WORK REQUEST
If a line in the records contains the string "movimento", show that line.

### INPUT ###

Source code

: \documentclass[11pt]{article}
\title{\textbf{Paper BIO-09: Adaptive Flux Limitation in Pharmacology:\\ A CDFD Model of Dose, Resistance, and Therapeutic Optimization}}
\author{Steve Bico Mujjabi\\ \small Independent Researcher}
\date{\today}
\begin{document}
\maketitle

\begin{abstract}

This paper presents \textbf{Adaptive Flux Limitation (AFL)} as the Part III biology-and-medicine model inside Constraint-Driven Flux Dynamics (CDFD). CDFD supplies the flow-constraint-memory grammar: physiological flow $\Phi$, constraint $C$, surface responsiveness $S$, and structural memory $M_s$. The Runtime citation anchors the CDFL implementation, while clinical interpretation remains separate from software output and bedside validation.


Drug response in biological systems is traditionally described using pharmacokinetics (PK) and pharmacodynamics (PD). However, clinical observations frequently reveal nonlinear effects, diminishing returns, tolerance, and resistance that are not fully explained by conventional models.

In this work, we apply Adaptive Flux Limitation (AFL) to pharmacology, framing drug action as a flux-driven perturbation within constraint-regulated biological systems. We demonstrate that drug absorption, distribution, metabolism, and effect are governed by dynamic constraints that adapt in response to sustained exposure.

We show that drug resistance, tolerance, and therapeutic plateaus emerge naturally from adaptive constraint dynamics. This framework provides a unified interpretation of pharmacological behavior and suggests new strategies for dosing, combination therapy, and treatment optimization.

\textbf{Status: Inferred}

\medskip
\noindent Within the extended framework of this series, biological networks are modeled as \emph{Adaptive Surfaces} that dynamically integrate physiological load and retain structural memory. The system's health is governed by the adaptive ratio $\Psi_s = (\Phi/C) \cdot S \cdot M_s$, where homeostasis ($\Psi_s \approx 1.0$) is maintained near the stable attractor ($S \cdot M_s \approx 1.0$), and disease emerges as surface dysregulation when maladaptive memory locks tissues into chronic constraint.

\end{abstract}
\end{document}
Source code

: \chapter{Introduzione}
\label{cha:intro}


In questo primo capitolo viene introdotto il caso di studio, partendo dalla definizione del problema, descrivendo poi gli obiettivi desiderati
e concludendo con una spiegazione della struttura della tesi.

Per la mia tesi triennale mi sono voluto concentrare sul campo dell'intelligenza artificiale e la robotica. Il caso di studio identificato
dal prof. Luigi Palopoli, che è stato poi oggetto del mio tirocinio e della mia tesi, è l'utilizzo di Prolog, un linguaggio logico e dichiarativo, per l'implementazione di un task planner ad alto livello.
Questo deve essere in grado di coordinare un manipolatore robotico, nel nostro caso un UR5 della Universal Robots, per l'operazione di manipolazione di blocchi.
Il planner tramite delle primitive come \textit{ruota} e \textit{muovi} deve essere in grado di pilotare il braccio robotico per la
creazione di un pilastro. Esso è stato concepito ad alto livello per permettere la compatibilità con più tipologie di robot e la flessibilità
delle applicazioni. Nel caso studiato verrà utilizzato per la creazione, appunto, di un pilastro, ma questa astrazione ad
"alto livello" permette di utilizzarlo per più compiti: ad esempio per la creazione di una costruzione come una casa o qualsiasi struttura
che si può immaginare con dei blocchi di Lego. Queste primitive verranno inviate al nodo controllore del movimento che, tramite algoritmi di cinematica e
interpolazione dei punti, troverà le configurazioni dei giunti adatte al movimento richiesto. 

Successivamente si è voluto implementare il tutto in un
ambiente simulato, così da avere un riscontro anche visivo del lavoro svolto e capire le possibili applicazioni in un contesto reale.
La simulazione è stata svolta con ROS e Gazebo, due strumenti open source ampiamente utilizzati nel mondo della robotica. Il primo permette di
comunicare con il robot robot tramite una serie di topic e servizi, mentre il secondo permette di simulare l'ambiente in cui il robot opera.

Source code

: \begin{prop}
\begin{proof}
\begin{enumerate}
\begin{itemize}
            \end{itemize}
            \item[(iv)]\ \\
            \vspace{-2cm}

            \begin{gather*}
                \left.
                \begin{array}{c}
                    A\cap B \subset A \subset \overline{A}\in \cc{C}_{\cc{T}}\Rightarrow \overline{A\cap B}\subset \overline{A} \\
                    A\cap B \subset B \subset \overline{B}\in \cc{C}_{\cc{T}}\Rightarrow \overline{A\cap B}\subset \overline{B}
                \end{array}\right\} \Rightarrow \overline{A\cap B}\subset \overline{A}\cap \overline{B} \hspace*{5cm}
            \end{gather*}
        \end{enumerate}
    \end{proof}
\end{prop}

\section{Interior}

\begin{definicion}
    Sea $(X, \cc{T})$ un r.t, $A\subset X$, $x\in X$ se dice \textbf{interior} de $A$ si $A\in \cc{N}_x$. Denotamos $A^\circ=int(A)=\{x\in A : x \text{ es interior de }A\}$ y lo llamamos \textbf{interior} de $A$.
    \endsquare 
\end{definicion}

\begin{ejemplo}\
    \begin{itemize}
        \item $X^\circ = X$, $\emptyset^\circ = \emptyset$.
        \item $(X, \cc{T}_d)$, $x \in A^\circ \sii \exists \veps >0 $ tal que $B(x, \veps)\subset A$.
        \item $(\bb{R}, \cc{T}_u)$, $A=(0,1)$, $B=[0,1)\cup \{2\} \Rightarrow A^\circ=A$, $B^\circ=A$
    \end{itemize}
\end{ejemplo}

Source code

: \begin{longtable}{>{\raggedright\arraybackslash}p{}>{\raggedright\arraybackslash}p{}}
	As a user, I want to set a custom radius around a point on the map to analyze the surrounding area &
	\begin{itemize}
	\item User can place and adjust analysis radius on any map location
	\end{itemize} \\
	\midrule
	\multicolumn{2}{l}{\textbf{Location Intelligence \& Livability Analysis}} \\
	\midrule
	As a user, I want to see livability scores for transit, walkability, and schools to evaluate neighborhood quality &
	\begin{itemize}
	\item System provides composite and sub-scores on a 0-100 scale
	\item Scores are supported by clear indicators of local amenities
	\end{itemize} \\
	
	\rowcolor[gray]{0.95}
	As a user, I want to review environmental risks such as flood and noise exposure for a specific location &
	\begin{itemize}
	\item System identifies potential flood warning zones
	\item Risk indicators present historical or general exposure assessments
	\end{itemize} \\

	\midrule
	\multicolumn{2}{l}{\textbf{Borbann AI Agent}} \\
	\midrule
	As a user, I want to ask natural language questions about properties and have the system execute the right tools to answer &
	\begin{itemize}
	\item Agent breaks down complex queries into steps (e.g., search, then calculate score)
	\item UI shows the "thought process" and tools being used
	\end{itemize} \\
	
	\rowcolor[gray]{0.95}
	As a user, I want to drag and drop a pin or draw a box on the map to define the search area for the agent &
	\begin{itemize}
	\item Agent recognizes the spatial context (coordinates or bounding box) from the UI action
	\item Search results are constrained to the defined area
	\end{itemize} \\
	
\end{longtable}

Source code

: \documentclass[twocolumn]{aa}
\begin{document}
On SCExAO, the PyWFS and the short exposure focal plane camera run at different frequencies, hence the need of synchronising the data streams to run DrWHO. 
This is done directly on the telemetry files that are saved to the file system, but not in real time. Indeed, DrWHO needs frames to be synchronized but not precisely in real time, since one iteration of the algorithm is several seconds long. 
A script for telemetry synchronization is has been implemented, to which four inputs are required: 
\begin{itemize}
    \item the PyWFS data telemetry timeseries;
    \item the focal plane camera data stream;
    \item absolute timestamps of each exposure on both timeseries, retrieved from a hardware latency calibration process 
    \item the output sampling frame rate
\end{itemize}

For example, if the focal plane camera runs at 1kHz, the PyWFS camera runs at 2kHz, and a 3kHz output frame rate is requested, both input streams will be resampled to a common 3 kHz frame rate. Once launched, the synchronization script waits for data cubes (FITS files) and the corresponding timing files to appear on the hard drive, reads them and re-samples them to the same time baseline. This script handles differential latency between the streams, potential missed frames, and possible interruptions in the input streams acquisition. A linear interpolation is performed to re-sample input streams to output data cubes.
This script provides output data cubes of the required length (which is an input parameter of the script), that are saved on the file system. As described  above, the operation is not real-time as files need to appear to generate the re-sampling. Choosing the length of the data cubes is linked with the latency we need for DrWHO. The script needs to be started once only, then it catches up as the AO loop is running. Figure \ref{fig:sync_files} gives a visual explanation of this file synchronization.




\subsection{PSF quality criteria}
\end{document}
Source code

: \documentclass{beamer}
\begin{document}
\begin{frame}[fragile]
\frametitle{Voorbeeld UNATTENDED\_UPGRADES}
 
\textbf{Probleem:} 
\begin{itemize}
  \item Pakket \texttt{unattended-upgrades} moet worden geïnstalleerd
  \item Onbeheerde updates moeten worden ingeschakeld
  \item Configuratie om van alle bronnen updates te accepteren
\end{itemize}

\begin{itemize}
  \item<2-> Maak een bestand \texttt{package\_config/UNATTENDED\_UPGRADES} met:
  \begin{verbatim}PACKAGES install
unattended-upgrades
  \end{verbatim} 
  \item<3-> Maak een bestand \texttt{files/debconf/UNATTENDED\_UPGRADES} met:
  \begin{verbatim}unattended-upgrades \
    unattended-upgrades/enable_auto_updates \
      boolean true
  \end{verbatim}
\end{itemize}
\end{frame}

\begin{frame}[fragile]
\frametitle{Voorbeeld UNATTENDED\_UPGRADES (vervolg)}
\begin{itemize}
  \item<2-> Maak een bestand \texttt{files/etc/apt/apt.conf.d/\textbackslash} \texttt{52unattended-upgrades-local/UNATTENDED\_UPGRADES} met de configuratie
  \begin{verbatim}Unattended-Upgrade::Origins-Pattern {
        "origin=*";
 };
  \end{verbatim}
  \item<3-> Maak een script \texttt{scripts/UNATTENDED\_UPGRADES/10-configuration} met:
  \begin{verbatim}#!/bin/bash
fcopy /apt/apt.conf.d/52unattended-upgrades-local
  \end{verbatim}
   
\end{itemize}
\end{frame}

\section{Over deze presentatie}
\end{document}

###

PROBLEM SOLUTION
che si può immaginare con dei blocchi di Lego. Queste primitive verranno inviate al nodo controllore del movimento che, tramite algoritmi di cinematica e
interpolazione dei punti, troverà le configurazioni dei giunti adatte al movimento richiesto. 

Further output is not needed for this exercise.